## WHAT TO WORK ON
Look for "right" in the listing below. Gather each line that contains it.

## TASK DATA
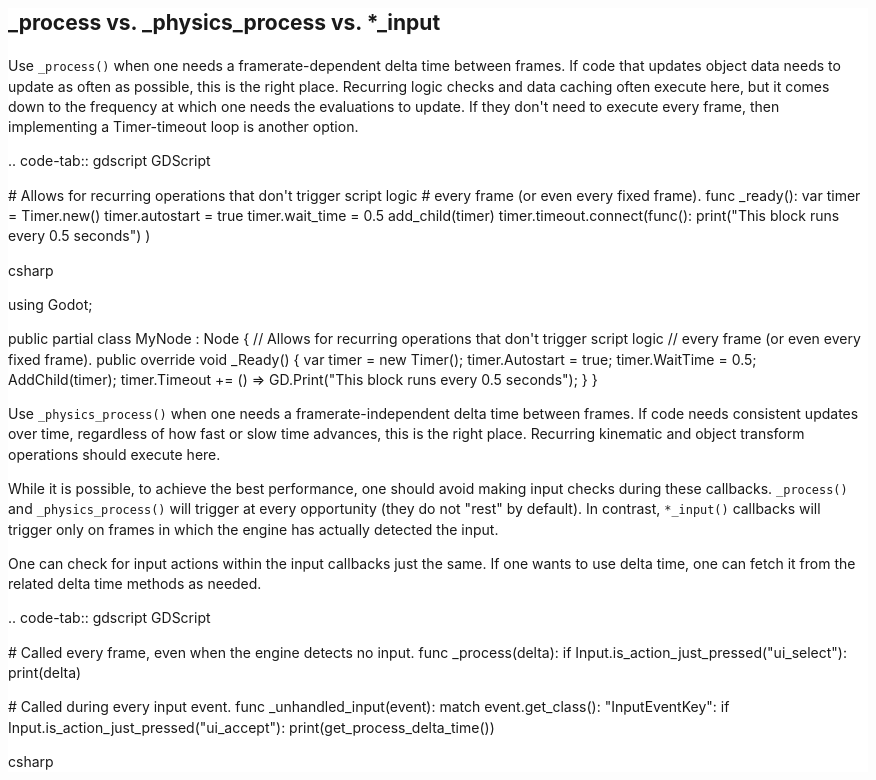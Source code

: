 ## \_process vs. \_physics\_process vs. \*\_input

Use `_process()` when one needs a framerate-dependent delta time between
frames. If code that updates object data needs to update as often as
possible, this is the right place. Recurring logic checks and data
caching often execute here, but it comes down to the frequency at which
one needs the evaluations to update. If they don't need to execute every
frame, then implementing a Timer-timeout loop is another option.

.. code-tab:: gdscript GDScript

\# Allows for recurring operations that don't trigger script logic \#
every frame (or even every fixed frame). func \_ready(): var timer =
Timer.new() timer.autostart = true timer.wait\_time = 0.5
add\_child(timer) timer.timeout.connect(func(): print("This block runs
every 0.5 seconds") )

csharp

using Godot;

public partial class MyNode : Node { // Allows for recurring operations
that don't trigger script logic // every frame (or even every fixed
frame). public override void \_Ready() { var timer = new Timer();
timer.Autostart = true; timer.WaitTime = 0.5; AddChild(timer);
timer.Timeout += () =&gt; GD.Print("This block runs every 0.5 seconds");
} }

Use `_physics_process()` when one needs a framerate-independent delta
time between frames. If code needs consistent updates over time,
regardless of how fast or slow time advances, this is the right place.
Recurring kinematic and object transform operations should execute here.

While it is possible, to achieve the best performance, one should avoid
making input checks during these callbacks. `_process()` and
`_physics_process()` will trigger at every opportunity (they do not
"rest" by default). In contrast, `*_input()` callbacks will trigger only
on frames in which the engine has actually detected the input.

One can check for input actions within the input callbacks just the
same. If one wants to use delta time, one can fetch it from the related
delta time methods as needed.

.. code-tab:: gdscript GDScript

\# Called every frame, even when the engine detects no input. func
\_process(delta): if Input.is\_action\_just\_pressed("ui\_select"):
print(delta)

\# Called during every input event. func \_unhandled\_input(event):
match event.get\_class(): "InputEventKey": if
Input.is\_action\_just\_pressed("ui\_accept"):
print(get\_process\_delta\_time())

csharp
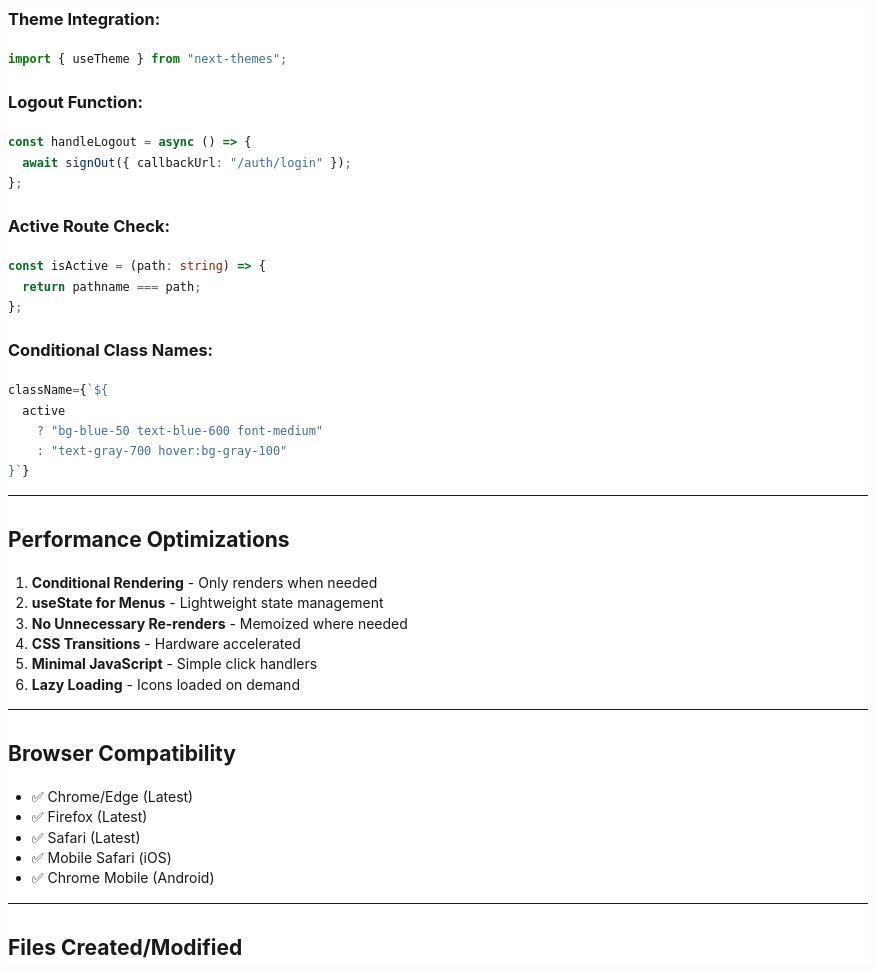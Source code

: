 ### Theme Integration:
```typescript
import { useTheme } from "next-themes";
```

### Logout Function:
```typescript
const handleLogout = async () => {
  await signOut({ callbackUrl: "/auth/login" });
};
```

### Active Route Check:
```typescript
const isActive = (path: string) => {
  return pathname === path;
};
```

### Conditional Class Names:
```typescript
className={`${
  active
    ? "bg-blue-50 text-blue-600 font-medium"
    : "text-gray-700 hover:bg-gray-100"
}`}
```

---

## Performance Optimizations

1. **Conditional Rendering** - Only renders when needed
2. **useState for Menus** - Lightweight state management
3. **No Unnecessary Re-renders** - Memoized where needed
4. **CSS Transitions** - Hardware accelerated
5. **Minimal JavaScript** - Simple click handlers
6. **Lazy Loading** - Icons loaded on demand

---

## Browser Compatibility

- ✅ Chrome/Edge (Latest)
- ✅ Firefox (Latest)
- ✅ Safari (Latest)
- ✅ Mobile Safari (iOS)
- ✅ Chrome Mobile (Android)

---

## Files Created/Modified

## ANSWER TO THE EXERCISE
possible, this is the right place. Recurring logic checks and data
regardless of how fast or slow time advances, this is the right place.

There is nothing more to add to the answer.